(Beginning of EXERCISE INPUTS)

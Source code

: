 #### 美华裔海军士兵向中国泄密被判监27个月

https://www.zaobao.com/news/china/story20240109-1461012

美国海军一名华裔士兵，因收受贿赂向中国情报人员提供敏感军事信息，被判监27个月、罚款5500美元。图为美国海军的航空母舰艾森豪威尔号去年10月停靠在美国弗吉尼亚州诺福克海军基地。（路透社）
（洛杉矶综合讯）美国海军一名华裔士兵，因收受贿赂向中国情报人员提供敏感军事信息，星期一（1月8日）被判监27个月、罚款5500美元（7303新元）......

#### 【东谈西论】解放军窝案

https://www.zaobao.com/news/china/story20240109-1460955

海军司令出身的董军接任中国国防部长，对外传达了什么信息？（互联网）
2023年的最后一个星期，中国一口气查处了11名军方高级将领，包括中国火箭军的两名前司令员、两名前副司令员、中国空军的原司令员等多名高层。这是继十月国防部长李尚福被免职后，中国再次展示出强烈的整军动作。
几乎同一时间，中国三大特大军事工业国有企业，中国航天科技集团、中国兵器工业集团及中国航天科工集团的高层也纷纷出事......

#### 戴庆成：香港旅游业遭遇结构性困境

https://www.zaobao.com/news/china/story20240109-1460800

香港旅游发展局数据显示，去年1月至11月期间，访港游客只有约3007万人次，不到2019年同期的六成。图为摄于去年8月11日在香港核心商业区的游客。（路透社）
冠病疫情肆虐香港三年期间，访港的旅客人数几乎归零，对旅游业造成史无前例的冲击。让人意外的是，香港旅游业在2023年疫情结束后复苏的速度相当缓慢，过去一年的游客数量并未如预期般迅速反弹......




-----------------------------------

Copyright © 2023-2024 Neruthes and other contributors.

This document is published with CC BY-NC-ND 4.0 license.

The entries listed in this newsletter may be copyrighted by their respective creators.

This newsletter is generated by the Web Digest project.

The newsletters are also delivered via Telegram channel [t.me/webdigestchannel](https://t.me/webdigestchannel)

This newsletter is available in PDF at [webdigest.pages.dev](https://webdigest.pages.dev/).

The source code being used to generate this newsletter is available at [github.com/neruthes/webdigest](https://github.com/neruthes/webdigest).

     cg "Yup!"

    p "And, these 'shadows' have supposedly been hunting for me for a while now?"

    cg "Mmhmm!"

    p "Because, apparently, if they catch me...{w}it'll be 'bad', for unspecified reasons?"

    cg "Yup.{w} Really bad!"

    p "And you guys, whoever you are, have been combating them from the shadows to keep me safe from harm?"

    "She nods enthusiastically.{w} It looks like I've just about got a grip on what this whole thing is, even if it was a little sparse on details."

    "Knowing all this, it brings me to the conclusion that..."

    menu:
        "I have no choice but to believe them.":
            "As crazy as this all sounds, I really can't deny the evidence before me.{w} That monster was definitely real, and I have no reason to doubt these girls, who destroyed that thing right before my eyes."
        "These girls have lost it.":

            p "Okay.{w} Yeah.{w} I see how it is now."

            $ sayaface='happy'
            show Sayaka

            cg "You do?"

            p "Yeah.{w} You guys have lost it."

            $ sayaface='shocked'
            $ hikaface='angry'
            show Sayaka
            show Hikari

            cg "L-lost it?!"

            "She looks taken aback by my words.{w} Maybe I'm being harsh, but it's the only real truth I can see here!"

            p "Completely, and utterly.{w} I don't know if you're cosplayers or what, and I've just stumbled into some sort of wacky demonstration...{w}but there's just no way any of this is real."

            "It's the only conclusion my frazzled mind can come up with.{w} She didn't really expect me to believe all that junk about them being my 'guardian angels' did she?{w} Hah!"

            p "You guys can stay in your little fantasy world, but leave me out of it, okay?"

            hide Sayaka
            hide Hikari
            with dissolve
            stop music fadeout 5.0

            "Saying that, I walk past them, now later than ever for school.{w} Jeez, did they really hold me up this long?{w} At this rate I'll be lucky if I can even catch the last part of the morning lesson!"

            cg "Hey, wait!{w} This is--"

(End of EXERCISE INPUTS)

◆ ACTIVITY ◆
For this exercise, output exactly the lines above from the line with "show Hikari" to the line with "looks taken aback", counting both, and leave out the rest.

◆ RESPONSE TO THIS TASK ◆
            show Hikari

            cg "L-lost it?!"

            "She looks taken aback by my words.{w} Maybe I'm being harsh, but it's the only real truth I can see here!"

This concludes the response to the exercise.